- [Work instructions]: Scan the material below for the string "assets". Report every line that has it.

____ Provided information

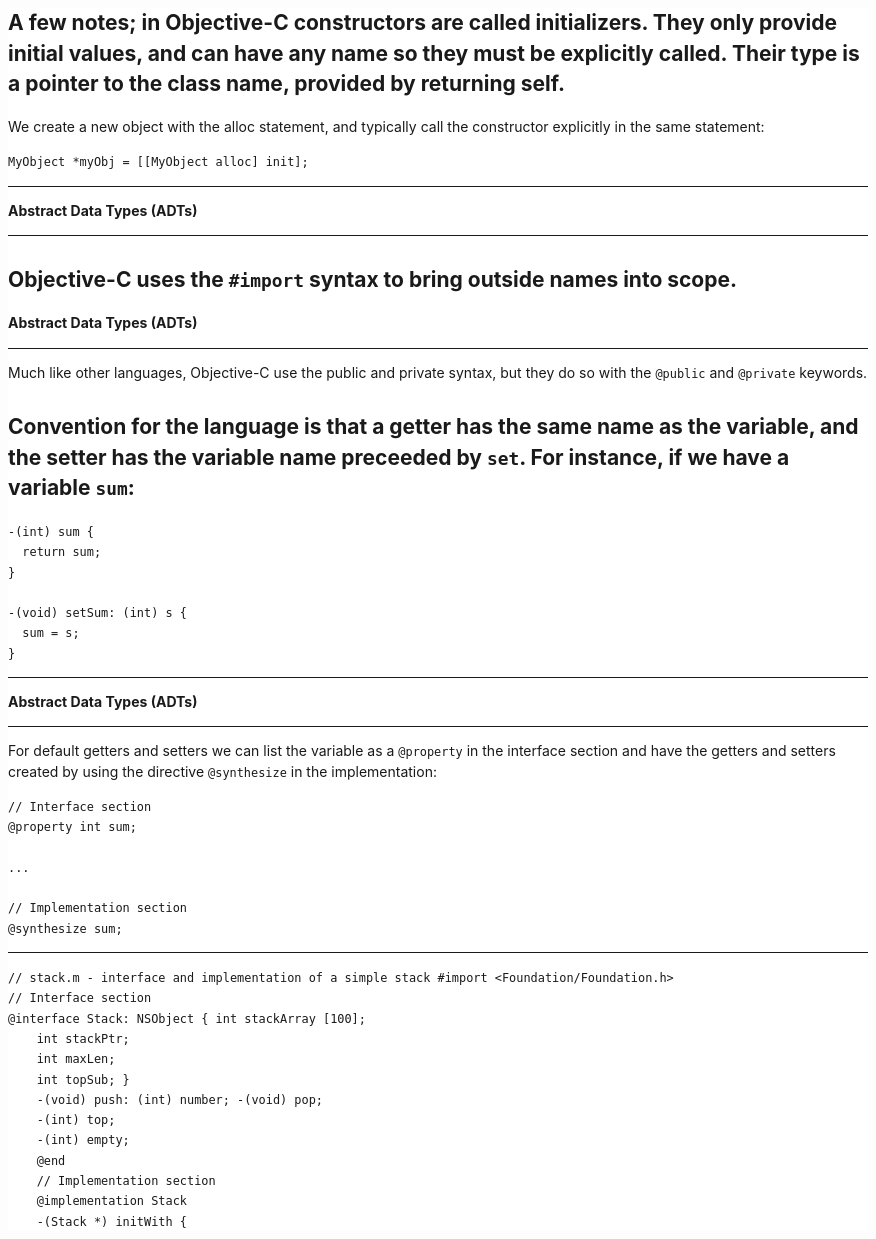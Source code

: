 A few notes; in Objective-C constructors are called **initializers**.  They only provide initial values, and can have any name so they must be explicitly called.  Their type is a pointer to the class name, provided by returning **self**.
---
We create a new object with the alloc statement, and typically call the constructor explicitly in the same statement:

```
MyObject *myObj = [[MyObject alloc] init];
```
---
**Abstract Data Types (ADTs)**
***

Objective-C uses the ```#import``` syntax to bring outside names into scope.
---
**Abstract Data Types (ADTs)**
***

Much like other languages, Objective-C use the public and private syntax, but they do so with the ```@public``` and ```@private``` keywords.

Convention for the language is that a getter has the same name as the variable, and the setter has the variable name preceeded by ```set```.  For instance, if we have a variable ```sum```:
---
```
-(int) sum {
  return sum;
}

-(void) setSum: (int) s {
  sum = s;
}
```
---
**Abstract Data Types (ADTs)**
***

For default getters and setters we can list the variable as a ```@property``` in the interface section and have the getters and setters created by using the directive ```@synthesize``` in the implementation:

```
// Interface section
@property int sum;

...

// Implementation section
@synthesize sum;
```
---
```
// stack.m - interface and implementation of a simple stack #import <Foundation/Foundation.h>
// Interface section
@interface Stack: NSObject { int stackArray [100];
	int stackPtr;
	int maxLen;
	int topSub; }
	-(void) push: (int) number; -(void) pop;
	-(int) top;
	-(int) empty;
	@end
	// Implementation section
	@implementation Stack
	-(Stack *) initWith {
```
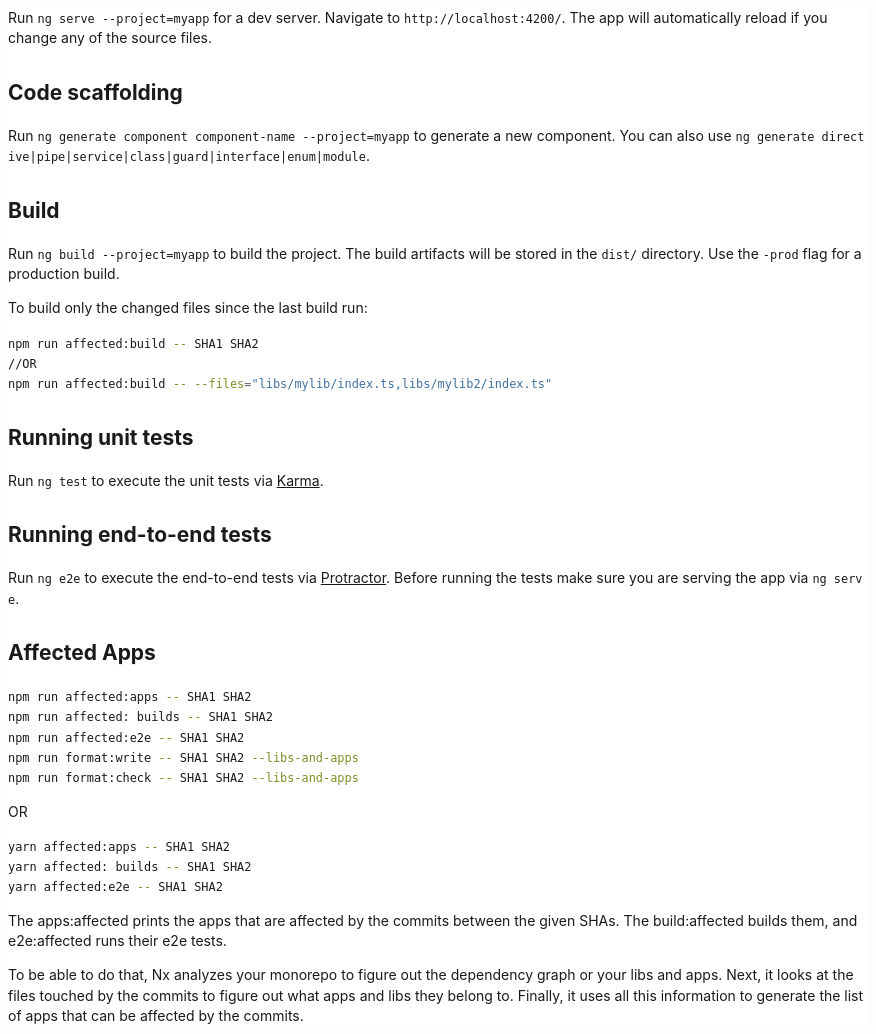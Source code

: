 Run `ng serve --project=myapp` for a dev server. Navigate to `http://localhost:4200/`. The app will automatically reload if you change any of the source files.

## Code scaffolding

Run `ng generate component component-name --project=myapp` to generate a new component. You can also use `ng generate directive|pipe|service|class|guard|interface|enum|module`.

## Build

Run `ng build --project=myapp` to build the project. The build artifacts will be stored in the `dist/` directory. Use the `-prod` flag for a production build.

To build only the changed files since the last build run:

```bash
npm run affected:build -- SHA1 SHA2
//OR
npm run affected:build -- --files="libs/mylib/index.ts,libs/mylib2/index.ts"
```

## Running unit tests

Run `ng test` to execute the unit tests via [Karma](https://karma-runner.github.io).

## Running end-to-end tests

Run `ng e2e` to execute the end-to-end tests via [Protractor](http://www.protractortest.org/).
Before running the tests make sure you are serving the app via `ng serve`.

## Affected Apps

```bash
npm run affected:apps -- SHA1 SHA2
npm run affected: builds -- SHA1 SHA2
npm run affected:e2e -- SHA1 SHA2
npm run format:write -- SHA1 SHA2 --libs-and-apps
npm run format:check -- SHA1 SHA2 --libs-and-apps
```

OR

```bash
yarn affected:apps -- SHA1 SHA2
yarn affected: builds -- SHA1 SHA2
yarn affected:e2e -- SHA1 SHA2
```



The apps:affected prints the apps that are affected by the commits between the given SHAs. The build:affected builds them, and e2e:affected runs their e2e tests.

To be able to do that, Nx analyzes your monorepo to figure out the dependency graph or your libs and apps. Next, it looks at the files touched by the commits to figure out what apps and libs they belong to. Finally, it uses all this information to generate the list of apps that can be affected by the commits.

________
____ Provided information

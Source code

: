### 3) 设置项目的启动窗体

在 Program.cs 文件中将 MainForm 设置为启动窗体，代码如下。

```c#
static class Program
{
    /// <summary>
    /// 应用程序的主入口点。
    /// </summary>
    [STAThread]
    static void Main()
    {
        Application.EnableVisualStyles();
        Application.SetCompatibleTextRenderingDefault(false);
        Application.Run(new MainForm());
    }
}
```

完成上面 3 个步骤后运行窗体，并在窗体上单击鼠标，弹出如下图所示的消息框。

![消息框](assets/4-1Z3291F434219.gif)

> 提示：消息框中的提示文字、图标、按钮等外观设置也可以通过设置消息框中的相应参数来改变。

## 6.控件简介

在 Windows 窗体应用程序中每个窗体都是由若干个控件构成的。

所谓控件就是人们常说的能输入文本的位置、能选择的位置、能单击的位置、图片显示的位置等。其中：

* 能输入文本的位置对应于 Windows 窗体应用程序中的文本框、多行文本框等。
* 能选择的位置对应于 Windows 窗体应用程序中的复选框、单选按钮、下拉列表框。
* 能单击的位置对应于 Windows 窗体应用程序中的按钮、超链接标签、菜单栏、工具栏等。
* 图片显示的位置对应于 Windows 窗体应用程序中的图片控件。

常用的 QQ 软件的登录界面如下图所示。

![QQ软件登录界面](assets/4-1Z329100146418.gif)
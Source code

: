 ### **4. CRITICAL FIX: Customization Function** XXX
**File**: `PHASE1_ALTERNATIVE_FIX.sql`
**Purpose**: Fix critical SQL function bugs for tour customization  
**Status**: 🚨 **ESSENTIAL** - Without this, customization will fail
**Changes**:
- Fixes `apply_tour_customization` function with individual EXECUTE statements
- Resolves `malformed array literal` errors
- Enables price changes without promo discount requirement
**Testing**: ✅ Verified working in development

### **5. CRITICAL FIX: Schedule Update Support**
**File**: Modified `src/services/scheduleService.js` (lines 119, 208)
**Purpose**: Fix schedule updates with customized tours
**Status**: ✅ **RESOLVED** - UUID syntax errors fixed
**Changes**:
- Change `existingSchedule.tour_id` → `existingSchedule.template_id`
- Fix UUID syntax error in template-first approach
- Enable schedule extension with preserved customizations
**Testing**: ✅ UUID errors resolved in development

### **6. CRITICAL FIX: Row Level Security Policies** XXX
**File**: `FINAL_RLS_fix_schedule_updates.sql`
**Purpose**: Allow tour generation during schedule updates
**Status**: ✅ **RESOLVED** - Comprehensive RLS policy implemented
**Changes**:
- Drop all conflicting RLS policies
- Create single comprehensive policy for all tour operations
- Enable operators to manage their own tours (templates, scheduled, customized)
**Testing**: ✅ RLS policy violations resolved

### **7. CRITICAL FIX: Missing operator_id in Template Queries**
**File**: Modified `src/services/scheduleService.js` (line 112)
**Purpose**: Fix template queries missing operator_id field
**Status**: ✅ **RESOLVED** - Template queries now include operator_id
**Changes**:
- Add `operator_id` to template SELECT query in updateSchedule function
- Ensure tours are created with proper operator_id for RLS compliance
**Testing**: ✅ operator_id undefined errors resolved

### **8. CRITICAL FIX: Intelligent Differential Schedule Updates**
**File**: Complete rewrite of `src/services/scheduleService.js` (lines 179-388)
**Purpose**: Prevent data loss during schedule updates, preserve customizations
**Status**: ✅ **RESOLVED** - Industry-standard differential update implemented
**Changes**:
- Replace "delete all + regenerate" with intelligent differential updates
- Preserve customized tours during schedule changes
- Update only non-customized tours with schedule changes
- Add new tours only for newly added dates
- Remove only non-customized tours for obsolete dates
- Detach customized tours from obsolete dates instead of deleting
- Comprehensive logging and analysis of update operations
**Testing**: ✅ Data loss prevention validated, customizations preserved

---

________

- [Solution for this task]:
![消息框](assets/4-1Z3291F434219.gif)
![QQ软件登录界面](assets/4-1Z329100146418.gif)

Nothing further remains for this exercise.